=== WHAT YOU NEED TO DO ===
Every line with the string "begin" should be copied from the data.

=== Dataset items ===
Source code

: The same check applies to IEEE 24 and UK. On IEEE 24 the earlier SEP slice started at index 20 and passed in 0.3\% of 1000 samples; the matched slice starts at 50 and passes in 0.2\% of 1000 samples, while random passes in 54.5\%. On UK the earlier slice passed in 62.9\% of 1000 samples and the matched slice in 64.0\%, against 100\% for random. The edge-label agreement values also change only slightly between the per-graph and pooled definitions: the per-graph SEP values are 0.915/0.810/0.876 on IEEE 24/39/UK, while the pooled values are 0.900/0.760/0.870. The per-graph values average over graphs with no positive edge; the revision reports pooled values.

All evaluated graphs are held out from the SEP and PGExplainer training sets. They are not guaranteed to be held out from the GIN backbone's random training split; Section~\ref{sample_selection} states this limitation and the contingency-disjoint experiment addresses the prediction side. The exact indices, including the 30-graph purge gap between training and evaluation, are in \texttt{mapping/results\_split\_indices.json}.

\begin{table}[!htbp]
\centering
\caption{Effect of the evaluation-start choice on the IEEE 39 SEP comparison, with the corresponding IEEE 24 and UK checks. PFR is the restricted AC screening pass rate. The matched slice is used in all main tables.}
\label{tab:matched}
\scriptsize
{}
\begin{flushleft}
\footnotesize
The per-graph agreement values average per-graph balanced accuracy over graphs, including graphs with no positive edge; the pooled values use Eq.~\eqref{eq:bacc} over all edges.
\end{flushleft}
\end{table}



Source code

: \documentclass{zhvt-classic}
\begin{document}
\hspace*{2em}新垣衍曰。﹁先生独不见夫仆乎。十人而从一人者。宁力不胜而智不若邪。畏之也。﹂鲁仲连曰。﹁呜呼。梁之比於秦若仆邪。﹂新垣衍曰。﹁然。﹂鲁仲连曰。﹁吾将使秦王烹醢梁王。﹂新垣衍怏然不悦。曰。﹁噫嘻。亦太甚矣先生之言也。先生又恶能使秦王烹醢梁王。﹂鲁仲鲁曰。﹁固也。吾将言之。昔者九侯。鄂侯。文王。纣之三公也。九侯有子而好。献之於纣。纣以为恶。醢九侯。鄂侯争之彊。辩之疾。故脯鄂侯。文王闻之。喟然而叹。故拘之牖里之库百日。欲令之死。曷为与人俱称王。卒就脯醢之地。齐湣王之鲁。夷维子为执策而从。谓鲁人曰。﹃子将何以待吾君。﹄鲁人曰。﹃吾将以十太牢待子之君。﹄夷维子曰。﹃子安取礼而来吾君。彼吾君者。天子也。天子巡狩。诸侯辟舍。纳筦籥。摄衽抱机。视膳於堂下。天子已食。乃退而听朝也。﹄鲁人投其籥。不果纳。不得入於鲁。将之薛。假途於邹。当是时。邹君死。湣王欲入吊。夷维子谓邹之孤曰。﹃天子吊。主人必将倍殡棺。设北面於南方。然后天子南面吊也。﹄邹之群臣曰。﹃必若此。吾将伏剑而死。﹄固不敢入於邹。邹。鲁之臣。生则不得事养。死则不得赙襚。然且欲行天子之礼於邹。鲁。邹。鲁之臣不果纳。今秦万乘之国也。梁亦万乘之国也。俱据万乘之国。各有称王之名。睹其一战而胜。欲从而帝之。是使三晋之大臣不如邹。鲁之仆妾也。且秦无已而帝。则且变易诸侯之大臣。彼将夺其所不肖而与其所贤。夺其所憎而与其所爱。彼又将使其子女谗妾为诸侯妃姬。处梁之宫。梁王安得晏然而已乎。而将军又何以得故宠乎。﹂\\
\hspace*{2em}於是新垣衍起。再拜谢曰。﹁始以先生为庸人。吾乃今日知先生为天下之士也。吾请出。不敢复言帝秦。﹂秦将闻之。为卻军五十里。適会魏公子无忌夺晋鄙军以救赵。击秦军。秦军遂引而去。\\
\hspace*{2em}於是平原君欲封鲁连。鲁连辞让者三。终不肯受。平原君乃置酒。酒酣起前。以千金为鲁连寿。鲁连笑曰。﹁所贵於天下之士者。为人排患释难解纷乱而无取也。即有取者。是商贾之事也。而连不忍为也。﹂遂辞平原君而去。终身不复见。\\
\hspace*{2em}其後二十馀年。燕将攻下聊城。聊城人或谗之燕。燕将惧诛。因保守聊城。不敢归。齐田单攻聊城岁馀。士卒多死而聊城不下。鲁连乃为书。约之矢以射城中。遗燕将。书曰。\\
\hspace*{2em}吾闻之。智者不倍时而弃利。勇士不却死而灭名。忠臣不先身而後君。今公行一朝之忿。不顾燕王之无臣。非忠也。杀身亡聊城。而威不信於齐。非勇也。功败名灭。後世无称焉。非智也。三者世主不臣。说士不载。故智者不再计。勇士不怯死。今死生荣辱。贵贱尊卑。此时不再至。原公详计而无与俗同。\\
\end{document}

=== EXERCISE ANSWER ===
\begin{table}[!htbp]
\begin{flushleft}
\begin{document}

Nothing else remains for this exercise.